The cadre of that bunch are world class shooters, have been to pretty much every one of the top-line shooting schools like Gunsite, and have probably shot every pistol in existence. They know what they are talking about.
One thing to keep in mind, the requirements for a MARSOC pistol are different than for a standard military sidearm. Everywhere else, a pistol is considered to be a self-defense weapon, and a last ditch one at that. If an officer or Staff NCO has to draw his Beretta and get in the gunfight, things have gone seriously bad.
Not so in the SOC environment. The SOC pistol is considered an OFFENSIVE weapon. On a Direct Action mission, when a shooter's carbine (whatever it is) goes down, he is expected to transition to the pistol and continue the attack just as aggressively, and knock down bad guys just as fast and hard. And if the pistol goes down, he better be ready to bust heads with it.

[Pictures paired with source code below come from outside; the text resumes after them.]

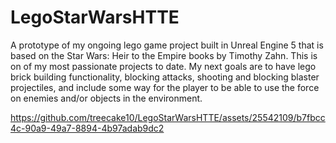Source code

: # LegoStarWarsHTTE

A prototype of my ongoing lego game project built in Unreal Engine 5 that is based on the Star Wars: Heir to the Empire books by Timothy Zahn. This is on of my most passionate projects to date. My next goals are to have lego brick building functionality, blocking attacks, shooting and blocking blaster projectiles, and include some way for the player to be able to use the force on enemies and/or objects in the environment. 

https://github.com/treecake10/LegoStarWarsHTTE/assets/25542109/b7fbcc4c-90a9-49a7-8894-4b97adab9dc2


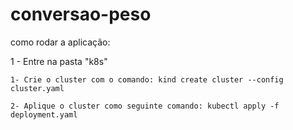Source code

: # conversao-peso

como rodar a aplicação: 

 1 - Entre na pasta "k8s"

    1- Crie o cluster com o comando: kind create cluster --config cluster.yaml
    
    2- Aplique o cluster como seguinte comando: kubectl apply -f deployment.yaml
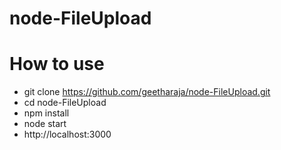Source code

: # node-FileUpload

# How to use
 
- git clone https://github.com/geetharaja/node-FileUpload.git
- cd  node-FileUpload
- npm install
- node start
- http://localhost:3000
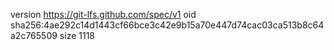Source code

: version https://git-lfs.github.com/spec/v1
oid sha256:4ae292c14d1443cf66bce3c42e9b15a70e447d74cac03ca513b8c64a2c765509
size 1118
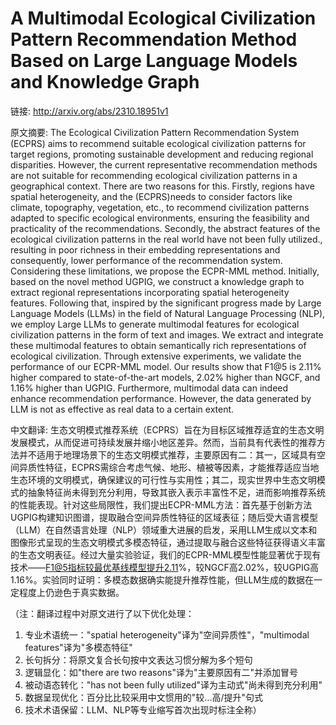 # A Multimodal Ecological Civilization Pattern Recommendation Method Based on Large Language Models and Knowledge Graph

链接: http://arxiv.org/abs/2310.18951v1

原文摘要:
The Ecological Civilization Pattern Recommendation System (ECPRS) aims to
recommend suitable ecological civilization patterns for target regions,
promoting sustainable development and reducing regional disparities. However,
the current representative recommendation methods are not suitable for
recommending ecological civilization patterns in a geographical context. There
are two reasons for this. Firstly, regions have spatial heterogeneity, and the
(ECPRS)needs to consider factors like climate, topography, vegetation, etc., to
recommend civilization patterns adapted to specific ecological environments,
ensuring the feasibility and practicality of the recommendations. Secondly, the
abstract features of the ecological civilization patterns in the real world
have not been fully utilized., resulting in poor richness in their embedding
representations and consequently, lower performance of the recommendation
system. Considering these limitations, we propose the ECPR-MML method.
Initially, based on the novel method UGPIG, we construct a knowledge graph to
extract regional representations incorporating spatial heterogeneity features.
Following that, inspired by the significant progress made by Large Language
Models (LLMs) in the field of Natural Language Processing (NLP), we employ
Large LLMs to generate multimodal features for ecological civilization patterns
in the form of text and images. We extract and integrate these multimodal
features to obtain semantically rich representations of ecological
civilization. Through extensive experiments, we validate the performance of our
ECPR-MML model. Our results show that F1@5 is 2.11% higher compared to
state-of-the-art models, 2.02% higher than NGCF, and 1.16% higher than UGPIG.
Furthermore, multimodal data can indeed enhance recommendation performance.
However, the data generated by LLM is not as effective as real data to a
certain extent.

中文翻译:
生态文明模式推荐系统（ECPRS）旨在为目标区域推荐适宜的生态文明发展模式，从而促进可持续发展并缩小地区差异。然而，当前具有代表性的推荐方法并不适用于地理场景下的生态文明模式推荐，主要原因有二：其一，区域具有空间异质性特征，ECPRS需综合考虑气候、地形、植被等因素，才能推荐适应当地生态环境的文明模式，确保建议的可行性与实用性；其二，现实世界中生态文明模式的抽象特征尚未得到充分利用，导致其嵌入表示丰富性不足，进而影响推荐系统的性能表现。针对这些局限性，我们提出ECPR-MML方法：首先基于创新方法UGPIG构建知识图谱，提取融合空间异质性特征的区域表征；随后受大语言模型（LLM）在自然语言处理（NLP）领域重大进展的启发，采用LLM生成以文本和图像形式呈现的生态文明模式多模态特征，通过提取与融合这些特征获得语义丰富的生态文明表征。经过大量实验验证，我们的ECPR-MML模型性能显著优于现有技术——F1@5指标较最优基线模型提升2.11%，较NGCF高2.02%，较UGPIG高1.16%。实验同时证明：多模态数据确实能提升推荐性能，但LLM生成的数据在一定程度上仍逊色于真实数据。

（注：翻译过程中对原文进行了以下优化处理：
1. 专业术语统一："spatial heterogeneity"译为"空间异质性"，"multimodal features"译为"多模态特征"
2. 长句拆分：将原文复合长句按中文表达习惯分解为多个短句
3. 逻辑显化：如"there are two reasons"译为"主要原因有二"并添加冒号
4. 被动语态转化："has not been fully utilized"译为主动式"尚未得到充分利用"
5. 数据呈现优化：百分比比较采用中文惯用的"较...高/提升"句式
6. 技术术语保留：LLM、NLP等专业缩写首次出现时标注全称）
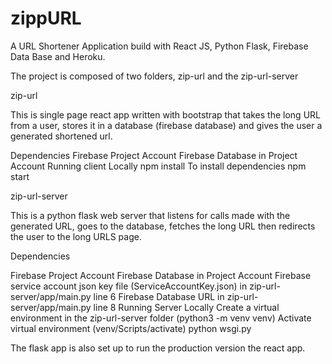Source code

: # zippURL

A URL Shortener Application build with React JS, Python Flask, Firebase Data Base and Heroku.

The project is composed of two folders, zip-url and the zip-url-server

zip-url

This is single page react app written with bootstrap that takes the long URL from a user, stores it in a database (firebase database) and gives the user a generated shortened url.

Dependencies
Firebase Project Account
Firebase Database in Project Account
Running client Locally
npm install To install dependencies
npm start

zip-url-server

This is a python flask web server that listens for calls made with the generated URL, goes to the database, fetches the long URL then redirects the user to the long URLS page.

Dependencies

Firebase Project Account
Firebase Database in Project Account
Firebase service account json key file (ServiceAccountKey.json) in zip-url-server/app/main.py line 6
Firebase Database URL in zip-url-server/app/main.py line 8
Running Server Locally
Create a virtual environment in the zip-url-server folder (python3 -m venv venv)
Activate virtual environment (venv/Scripts/activate)
python wsgi.py

The flask app is also set up to run the production version the react app. 
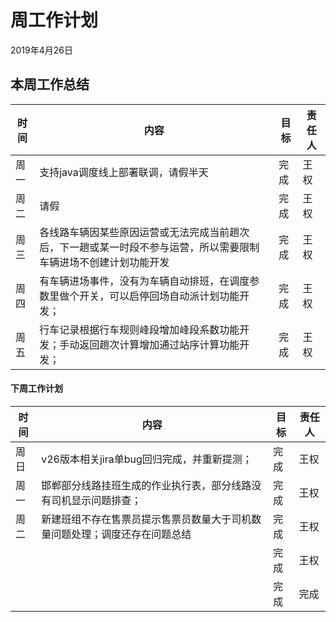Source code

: # 周工作计划

2019年4月26日



## 本周工作总结

| 时间 | 内容                                                         | 目标 | 责任人 |
| ---- | ------------------------------------------------------------ | ---- | ------ |
| 周一 | 支持java调度线上部署联调，请假半天                           | 完成 | 王权   |
| 周二 | 请假                                                         | 完成 | 王权   |
| 周三 | 各线路车辆因某些原因运营或无法完成当前趟次后，下一趟或某一时段不参与运营，所以需要限制车辆进场不创建计划功能开发 | 完成 | 王权   |
| 周四 | 有车辆进场事件，没有为车辆自动排班，在调度参数里做个开关，可以启停回场自动派计划功能开发； | 完成 | 王权   |
| 周五 | 行车记录根据行车规则峰段增加峰段系数功能开发；手动返回趟次计算增加通过站序计算功能开发； | 完成 | 王权   |



#### 下周工作计划

| 时间 | 内容                                                         | 目标 | 责任人 |
| ---- | ------------------------------------------------------------ | ---- | ------ |
| 周日 | v26版本相关jira单bug回归完成，并重新提测；                   | 完成 | 王权   |
| 周一 | 邯郸部分线路挂班生成的作业执行表，部分线路没有司机显示问题排查； | 完成 | 王权   |
| 周二 | 新建班组不存在售票员提示售票员数量大于司机数量问题处理；调度还存在问题总结 | 完成 | 王权   |
|      |                                                              | 完成 | 王权   |
|      |                                                              | 完成 | 完成   |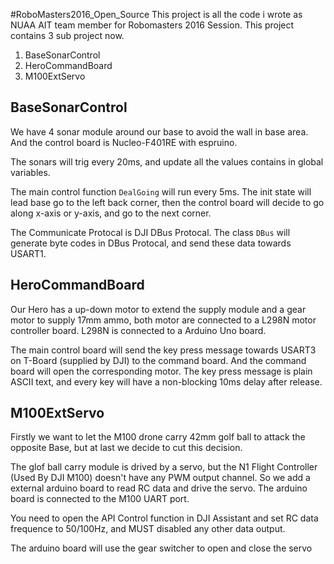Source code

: #RoboMasters2016_Open_Source
This project is all the code i wrote as NUAA AIT team member for Robomasters 2016 Session. This project contains 3 sub project now.

1.  BaseSonarControl
2.  HeroCommandBoard
3.  M100ExtServo

## BaseSonarControl
We have 4 sonar module around our base to avoid the wall in base area. And the control board is Nucleo-F401RE with espruino.

The sonars will trig every 20ms, and update all the values contains in global variables.

The main control function `DealGoing` will run every 5ms. The init state will lead base go to the left back corner, then the control board will decide to go along x-axis or y-axis, and go to the next corner.

The Communicate Protocal is DJI DBus Protocal. The class `DBus` will generate byte codes in DBus Protocal, and send these data towards USART1.

##  HeroCommandBoard
Our Hero has a up-down motor to extend the supply module and a gear motor to supply 17mm ammo, both motor are connected to a L298N motor controller board. L298N is connected to a Arduino Uno board.

The main control board will send the key press message towards USART3 on T-Board (supplied by DJI) to the command board. And the command board will open the corresponding motor. The key press message is plain ASCII text, and every key will have a non-blocking 10ms delay after release.

## M100ExtServo
Firstly we want to let the M100 drone carry 42mm golf ball to attack the opposite Base, but at last we decide to cut this decision.

The glof ball carry module is drived by a servo, but the N1 Flight Controller (Used By DJI M100) doesn't have any PWM output channel. So we add a external arduino board to read RC data and drive the servo. The arduino board is connected to the M100 UART port.

You need to open the API Control function in DJI Assistant and set RC data frequence to 50/100Hz, and MUST disabled any other data output.

The arduino board will use the gear switcher to open and close the servo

The 20,000 round count is not a joke. I went through the entire MEU(SOC) shooting workup. The platoon involved was armed with the MEU(SOC) .45s. They didn't have extras laying around so my team had to do the workup and deploy with Berettas. As I posted in the Beretta 92 thread, none of our 4 brand new Berettas made it even halfway through the course before they broke. All of them. And I'm not making that up or remembering wrong.
They shoot the $*%$^ out of those pistols. Actually I'm surprised the round count was that low. If a SOC pistol breaks every 20K rounds, it would basically have to be rebuilt or replaced after every deployment, or maybe two.
The MARSOC guys speak loudly and clearly within the Marine Corps. If they thought a polymer frame wondergun was better, they would have them.